Exercise directions: Going through the entries below, copy out each line that contains "from".
(Data to process Opens)
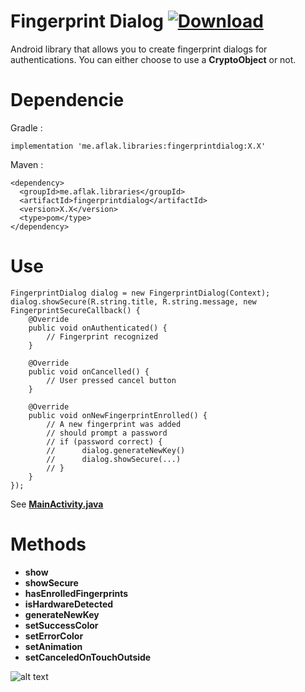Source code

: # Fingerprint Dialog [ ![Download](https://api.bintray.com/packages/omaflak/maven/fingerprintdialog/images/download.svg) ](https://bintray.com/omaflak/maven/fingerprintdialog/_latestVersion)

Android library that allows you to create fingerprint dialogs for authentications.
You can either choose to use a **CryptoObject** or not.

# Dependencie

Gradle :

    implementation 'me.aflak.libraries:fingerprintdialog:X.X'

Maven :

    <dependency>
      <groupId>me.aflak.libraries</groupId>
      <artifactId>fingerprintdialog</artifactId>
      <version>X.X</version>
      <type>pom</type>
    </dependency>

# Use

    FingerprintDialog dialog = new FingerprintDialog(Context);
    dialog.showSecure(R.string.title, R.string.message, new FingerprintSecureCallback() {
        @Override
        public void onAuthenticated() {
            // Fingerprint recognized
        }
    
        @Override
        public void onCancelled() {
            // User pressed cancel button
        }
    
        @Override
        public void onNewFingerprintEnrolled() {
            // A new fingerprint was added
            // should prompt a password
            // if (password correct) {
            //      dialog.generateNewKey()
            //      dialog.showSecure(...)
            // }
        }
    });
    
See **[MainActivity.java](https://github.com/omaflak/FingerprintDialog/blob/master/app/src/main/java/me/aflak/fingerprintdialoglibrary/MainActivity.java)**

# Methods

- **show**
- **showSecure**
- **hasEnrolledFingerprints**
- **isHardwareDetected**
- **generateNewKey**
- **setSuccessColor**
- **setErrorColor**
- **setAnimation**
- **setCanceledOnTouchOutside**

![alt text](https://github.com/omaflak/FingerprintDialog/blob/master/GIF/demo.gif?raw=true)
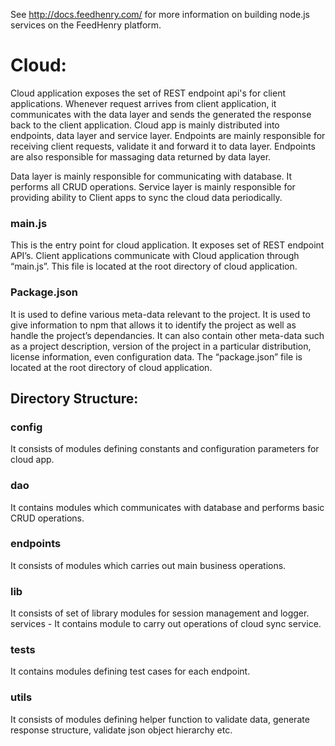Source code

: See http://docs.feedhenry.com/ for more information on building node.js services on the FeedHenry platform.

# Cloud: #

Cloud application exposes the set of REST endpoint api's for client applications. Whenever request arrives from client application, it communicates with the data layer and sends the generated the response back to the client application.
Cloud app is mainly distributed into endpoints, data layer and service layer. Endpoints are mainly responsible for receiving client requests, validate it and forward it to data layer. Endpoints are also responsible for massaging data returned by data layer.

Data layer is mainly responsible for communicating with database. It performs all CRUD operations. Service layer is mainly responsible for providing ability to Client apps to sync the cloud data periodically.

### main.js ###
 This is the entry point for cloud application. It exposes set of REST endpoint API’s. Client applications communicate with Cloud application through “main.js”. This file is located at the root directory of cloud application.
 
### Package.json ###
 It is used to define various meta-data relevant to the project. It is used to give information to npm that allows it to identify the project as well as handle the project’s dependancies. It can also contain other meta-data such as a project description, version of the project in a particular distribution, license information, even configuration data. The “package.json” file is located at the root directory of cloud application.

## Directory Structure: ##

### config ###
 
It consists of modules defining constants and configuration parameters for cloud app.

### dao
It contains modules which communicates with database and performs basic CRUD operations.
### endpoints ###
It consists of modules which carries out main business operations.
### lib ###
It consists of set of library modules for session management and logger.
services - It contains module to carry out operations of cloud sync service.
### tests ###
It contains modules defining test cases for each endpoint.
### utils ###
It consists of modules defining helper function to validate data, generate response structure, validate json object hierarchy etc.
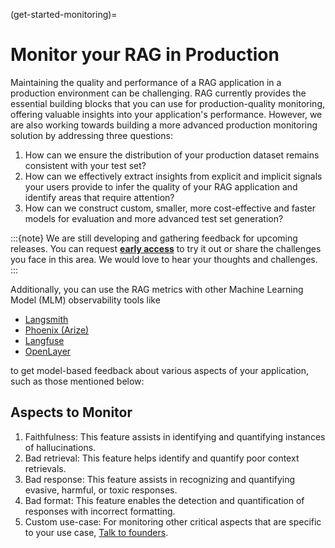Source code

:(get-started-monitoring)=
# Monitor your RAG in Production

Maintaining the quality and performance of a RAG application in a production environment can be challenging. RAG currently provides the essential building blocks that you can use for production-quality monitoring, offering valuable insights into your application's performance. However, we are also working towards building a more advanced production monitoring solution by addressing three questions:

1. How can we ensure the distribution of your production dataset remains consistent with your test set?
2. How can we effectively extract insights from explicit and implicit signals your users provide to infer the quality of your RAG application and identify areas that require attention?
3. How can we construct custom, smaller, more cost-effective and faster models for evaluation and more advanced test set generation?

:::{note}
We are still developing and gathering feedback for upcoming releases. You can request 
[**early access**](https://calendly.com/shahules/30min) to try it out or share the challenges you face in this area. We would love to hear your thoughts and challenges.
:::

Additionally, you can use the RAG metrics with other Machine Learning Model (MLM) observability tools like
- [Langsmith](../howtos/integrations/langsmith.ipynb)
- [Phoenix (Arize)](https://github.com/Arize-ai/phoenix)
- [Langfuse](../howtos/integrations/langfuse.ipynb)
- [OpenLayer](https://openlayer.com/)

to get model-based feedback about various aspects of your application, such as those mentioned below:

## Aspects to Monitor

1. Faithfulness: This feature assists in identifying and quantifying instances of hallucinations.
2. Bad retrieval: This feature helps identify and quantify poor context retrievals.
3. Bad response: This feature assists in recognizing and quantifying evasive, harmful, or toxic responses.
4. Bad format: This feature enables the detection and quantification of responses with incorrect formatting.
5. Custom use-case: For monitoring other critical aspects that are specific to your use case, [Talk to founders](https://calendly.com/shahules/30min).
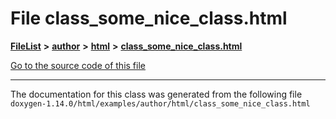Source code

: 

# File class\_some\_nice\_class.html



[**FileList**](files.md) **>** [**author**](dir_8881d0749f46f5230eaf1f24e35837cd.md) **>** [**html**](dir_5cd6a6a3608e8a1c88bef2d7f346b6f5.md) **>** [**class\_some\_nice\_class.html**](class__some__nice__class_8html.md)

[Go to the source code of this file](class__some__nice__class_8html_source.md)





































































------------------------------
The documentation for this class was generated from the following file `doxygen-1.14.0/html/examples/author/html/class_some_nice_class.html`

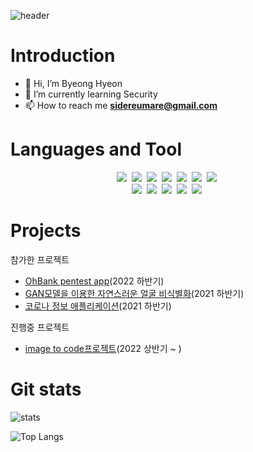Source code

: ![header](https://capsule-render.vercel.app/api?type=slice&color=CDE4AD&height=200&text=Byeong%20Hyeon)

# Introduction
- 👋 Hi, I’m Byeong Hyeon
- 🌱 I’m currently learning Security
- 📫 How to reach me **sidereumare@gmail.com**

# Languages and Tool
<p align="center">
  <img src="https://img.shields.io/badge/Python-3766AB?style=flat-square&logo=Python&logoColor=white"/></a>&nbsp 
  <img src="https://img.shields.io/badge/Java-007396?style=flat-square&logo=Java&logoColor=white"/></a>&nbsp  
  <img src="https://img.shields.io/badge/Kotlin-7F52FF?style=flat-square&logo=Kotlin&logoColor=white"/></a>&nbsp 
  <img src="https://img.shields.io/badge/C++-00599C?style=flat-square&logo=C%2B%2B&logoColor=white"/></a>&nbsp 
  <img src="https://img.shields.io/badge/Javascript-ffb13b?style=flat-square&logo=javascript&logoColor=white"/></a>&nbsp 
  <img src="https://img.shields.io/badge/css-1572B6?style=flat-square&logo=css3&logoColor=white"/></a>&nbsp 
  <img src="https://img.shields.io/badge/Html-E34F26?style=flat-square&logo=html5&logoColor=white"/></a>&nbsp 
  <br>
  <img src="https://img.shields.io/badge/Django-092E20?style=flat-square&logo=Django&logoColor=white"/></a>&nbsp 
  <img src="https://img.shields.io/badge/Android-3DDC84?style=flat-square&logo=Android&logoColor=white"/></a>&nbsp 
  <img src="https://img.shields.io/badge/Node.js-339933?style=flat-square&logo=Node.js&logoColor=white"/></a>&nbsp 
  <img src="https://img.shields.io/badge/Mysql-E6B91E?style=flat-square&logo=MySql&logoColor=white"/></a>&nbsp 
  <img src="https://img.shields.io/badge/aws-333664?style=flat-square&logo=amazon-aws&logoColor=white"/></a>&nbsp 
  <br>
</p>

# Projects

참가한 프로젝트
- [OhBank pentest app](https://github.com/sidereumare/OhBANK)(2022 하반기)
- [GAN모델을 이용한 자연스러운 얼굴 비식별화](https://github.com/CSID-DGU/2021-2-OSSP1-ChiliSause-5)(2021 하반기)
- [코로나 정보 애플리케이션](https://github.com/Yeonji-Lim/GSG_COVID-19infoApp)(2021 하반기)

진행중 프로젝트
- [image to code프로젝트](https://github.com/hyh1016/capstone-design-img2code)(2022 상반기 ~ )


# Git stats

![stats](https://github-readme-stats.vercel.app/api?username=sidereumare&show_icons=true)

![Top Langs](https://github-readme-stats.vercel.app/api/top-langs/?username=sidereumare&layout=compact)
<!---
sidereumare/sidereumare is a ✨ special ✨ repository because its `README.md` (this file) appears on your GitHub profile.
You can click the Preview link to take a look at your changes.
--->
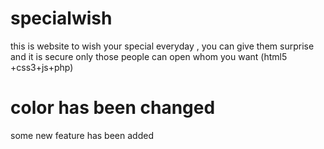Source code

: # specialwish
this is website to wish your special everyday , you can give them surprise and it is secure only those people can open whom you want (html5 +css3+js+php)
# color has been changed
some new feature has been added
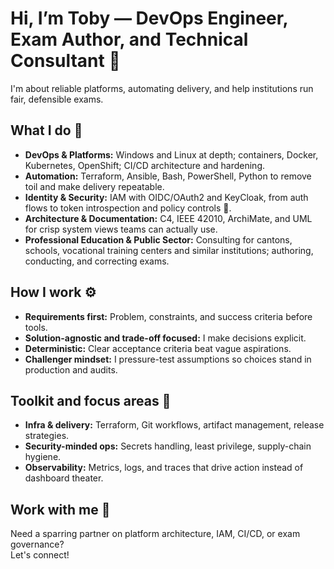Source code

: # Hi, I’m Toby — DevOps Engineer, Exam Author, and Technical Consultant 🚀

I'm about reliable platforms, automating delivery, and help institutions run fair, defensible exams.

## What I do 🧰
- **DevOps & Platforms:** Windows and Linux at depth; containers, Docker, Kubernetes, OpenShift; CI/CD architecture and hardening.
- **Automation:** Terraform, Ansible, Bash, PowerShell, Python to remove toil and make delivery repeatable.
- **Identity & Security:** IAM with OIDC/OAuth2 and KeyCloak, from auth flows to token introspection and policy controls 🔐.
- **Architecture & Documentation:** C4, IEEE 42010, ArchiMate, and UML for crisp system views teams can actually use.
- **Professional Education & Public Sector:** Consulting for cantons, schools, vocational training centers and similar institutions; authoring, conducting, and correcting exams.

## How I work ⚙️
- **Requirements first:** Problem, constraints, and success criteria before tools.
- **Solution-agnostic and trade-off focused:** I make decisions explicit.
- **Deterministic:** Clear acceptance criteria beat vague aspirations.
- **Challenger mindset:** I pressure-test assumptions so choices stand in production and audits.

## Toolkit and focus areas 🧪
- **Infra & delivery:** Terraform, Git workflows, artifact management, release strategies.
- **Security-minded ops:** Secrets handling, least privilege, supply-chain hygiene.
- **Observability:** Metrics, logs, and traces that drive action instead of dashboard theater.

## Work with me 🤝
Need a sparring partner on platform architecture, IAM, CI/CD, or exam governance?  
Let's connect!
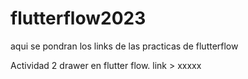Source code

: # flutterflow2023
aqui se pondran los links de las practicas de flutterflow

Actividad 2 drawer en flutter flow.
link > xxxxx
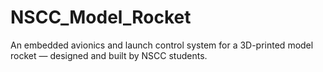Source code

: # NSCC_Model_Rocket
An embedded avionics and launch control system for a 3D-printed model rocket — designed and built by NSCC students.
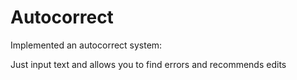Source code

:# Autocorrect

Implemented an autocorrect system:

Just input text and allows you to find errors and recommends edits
(Data to process Closes)
Problem solution:
Cloud application exposes the set of REST endpoint api's for client applications. Whenever request arrives from client application, it communicates with the data layer and sends the generated the response back to the client application.
2. How can we effectively extract insights from explicit and implicit signals your users provide to infer the quality of your RAG application and identify areas that require attention?
The documentation for this class was generated from the following file `doxygen-1.14.0/html/examples/author/html/class_some_nice_class.html`
- **Identity & Security:** IAM with OIDC/OAuth2 and KeyCloak, from auth flows to token introspection and policy controls 🔐.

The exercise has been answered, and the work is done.